According to Bloomberg, the slowdown will only hit some divisions, and the company will maintain an “aggressive product launch schedule in 2023.” Nonetheless, the move shows that Apple, despite its enviable profits and cash reserves, is just as cautious as other tech giants when it comes to the possibility of an economic slowdown or recession in the near-term.
Earlier this month, Google announced that its overall pace of hiring would slow down, with more focus on finding “critical” engineering and technical talent. “Moving forward, we need to be more entrepreneurial, working with greater urgency, sharper focus, and more hunger than we’ve shown on sunnier days,” Google CEO Sundar Pichai wrote in an email to employees.
A week before, The New York Times reported that Meta CEO Mark Zuckerberg had told employees that hiring would slow at the search-engine giant, and that anyone dissatisfied with a more aggressive pace and fewer resources should consider leaving. “I think some of you might decide that this place isn’t for you, and that self-selection is OK with me,” he reportedly said.
Despite those fears by tech-giant CEOs, demand for technologists remains strong across the broader economy. The unemployment rate for tech occupations dipped to 1.8 percent in June, according to CompTIA; that’s a notable decline from 2.1 percent in May. The tech unemployment rate is also well below the overall national unemployment rate of 3.6 percent.

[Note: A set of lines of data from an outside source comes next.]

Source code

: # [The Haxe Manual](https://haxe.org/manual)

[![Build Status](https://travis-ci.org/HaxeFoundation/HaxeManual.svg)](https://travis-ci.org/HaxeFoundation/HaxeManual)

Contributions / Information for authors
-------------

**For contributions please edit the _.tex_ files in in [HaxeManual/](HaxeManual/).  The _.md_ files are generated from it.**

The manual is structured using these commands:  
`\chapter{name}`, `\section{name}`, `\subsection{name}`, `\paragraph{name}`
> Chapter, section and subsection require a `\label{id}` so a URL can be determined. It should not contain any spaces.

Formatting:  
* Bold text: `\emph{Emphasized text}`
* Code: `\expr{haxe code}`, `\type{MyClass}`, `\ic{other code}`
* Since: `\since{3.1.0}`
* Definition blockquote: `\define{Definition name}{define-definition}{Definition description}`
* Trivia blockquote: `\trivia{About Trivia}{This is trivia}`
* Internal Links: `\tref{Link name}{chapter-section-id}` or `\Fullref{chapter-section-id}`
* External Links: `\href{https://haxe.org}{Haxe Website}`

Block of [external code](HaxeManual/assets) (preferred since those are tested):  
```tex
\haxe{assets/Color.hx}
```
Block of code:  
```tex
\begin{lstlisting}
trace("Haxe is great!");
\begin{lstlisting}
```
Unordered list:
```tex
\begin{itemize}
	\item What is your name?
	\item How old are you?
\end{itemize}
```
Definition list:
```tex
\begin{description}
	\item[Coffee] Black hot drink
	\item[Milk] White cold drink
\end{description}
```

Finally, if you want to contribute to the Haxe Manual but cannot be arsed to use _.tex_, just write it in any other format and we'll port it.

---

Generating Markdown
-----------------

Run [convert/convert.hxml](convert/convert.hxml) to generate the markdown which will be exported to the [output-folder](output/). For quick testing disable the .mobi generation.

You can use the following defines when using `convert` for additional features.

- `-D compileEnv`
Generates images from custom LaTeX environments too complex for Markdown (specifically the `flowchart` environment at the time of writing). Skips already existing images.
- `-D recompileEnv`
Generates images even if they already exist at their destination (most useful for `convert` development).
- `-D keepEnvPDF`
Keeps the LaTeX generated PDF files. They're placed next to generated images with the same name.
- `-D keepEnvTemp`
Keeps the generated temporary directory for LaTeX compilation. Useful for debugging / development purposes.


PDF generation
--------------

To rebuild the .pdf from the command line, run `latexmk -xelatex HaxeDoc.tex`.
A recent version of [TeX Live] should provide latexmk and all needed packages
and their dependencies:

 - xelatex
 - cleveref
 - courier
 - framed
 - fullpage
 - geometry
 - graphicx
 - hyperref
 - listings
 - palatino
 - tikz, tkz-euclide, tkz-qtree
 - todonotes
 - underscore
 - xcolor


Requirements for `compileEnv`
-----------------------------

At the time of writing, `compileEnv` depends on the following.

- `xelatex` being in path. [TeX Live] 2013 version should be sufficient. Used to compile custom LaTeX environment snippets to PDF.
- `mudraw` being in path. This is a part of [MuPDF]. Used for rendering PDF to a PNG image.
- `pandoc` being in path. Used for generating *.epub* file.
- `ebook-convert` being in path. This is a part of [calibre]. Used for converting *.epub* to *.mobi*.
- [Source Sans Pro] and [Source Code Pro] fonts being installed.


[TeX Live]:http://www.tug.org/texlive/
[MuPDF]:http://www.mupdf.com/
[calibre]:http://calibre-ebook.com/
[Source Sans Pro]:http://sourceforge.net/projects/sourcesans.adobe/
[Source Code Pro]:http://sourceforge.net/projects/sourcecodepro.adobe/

Nonetheless, a drop in the stock market, rising inflation, and other worrisome economic indicators have led some tech companies to cut back on their free-spending ways, especially companies investing lots of money in risky ventures that might not pay off for years or decades (such as Meta’s spending on the “metaverse”). But even as those companies curb budgets and hiring, they’ll still need the best tech talent to bring their strategic roadmaps to life.